Claire Pommet Mes ami·es proches m’ont beaucoup soutenue avant la publi­ca­tion, parce que je ne me sentais pas forcément légitime pour prendre la parole. Je parlais essen­tiel­le­ment de har­cè­le­ment moral et sexuel, pas de viol. Je me disais que ça ne valait donc pas grand-chose aux yeux de la loi… Je hié­rar­chi­sais la violence. Elles et ils m’ont fait com­prendre que j’étais com­plè­te­ment légitime au contraire, qu’il fallait pré­ci­sé­ment le faire pour les autres. Quand on parle de har­cè­le­ment et d’attouchements, on parle aussi de viol, on parle d’un système de violences trau­ma­ti­santes. Une fois que je l’ai écrit, je l’ai fait relire à Nadège et à un ami trans. Je voulais que ma lettre puisse être lue par n’importe qui: un Bernard de 55 ans comme un jeune activiste trans ou non binaire, qui puisse se dire «OK, je me sens concerné·e». Parce que des textes inac­ces­sibles sur la violence sys­té­mique, il y a en a plein. Il y a des livres que je commence et j’arrête parce que je ne les comprends pas. Si moi je n’y arrive pas, alors que j’ai eu accès à une certaine éducation et que je viens d’une famille aisée, qui va com­prendre ce système? Et à part ce genre de prise de parole, de tribune média­tique, des actions que certain·es consi­dèrent un peu extrêmes, je ne sais pas trop quoi faire… Des mani­fes­ta­tions ? Le gou­ver­ne­ment s’en fout un peu. Aujourd’hui, je reçois encore des messages de femmes qui m’écrivent à la suite de cette lettre parce qu’elles se sentent en confiance. Je ne sais pas toujours comment réagir, je ne suis pas forcément armée. Je les renvoie parfois vers @MusicTooFrance, parfois vers des asso­cia­tions comme Nous toutes. Comment fais-tu, Nadège?

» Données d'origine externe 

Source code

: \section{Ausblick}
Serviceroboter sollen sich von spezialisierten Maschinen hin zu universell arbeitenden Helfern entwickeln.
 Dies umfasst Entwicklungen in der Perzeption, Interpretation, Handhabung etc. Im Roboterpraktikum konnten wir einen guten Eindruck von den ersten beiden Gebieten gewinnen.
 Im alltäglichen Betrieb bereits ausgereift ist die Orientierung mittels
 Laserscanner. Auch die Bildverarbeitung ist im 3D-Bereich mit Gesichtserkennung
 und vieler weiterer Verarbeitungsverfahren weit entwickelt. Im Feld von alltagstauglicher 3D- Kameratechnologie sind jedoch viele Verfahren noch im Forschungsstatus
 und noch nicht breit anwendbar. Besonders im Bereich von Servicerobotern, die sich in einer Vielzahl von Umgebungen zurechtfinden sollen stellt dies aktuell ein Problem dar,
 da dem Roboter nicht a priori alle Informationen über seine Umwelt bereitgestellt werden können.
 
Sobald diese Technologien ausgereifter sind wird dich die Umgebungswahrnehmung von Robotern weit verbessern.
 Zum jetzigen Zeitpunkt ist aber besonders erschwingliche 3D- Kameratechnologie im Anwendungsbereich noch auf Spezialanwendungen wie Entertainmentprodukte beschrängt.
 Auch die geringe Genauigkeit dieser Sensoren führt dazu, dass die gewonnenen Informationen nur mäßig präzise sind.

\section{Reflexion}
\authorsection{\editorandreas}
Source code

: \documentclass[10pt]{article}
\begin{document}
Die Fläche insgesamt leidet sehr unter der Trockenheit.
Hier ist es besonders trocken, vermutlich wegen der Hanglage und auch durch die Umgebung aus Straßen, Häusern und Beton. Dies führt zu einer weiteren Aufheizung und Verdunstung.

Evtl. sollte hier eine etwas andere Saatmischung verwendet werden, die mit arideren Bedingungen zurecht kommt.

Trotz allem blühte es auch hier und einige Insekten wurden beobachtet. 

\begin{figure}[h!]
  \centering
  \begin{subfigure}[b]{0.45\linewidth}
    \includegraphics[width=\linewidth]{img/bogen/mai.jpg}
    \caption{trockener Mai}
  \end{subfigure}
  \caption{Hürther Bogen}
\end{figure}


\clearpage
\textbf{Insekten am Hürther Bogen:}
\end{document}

Nadège Beausson-Diagne D’abord, ce que tu dis de notre res­pon­sa­bi­li­té d’artiste est essentiel. Notre rôle ne se réduit pas à mettre des belles robes et à boire du champagne à Cannes. Nos paroles résonnent et, à chaque fois que l’une de nous parle, elle permet à une victime de se libérer. Je me souviens par exemple de l’impact de la pièce de théâtre Les Chatouilles d’Andréa Bescond … C’est l’une des choses qui m’a permis, pas à pas, de faire face aux violences pédo­cri­mi­nelles dont j’ai été victime. Après, comment recevoir les paroles des autres ? Ça m’a pris du temps, je me suis formée avec ma camarade Adèle Haenel, on a eu un échange for­mi­dable sur la réception de la parole avec l’association En avant toutes. Je travaille avec la Fondation des femmes. Il y a aussi le Collectif féministe contre le viol… J’oriente toujours celles qui ont besoin d’aide vers ces asso­cia­tions et je conseille à tout le monde de faire un travail sur soi, parce qu’on ne peut pas s’en sortir seul·e quand on a été victime d’agression sexuelle. Mais je n’ai pas ton âge, Pomme. À ton âge, je n’aurais pas pu faire ce que tu as fait. Pas encore.

Où en étiez-vous à 24 ans, Nadège?

Nadège Beausson-Diagne J’ai commencé à tra­vailler à 21 ans. Je suis une femme, noire. Je pensais, avec mon prix du Conservatoire, que j’allais tra­vailler, que l’art était universel! J’ai réalisé dans la douleur que j’étais noire avant d’être moi et que ça posait un problème de légi­ti­mi­té à cette industrie. Moi je pensais que tous les corps, toutes les identités, pouvaient incarner tous les récits.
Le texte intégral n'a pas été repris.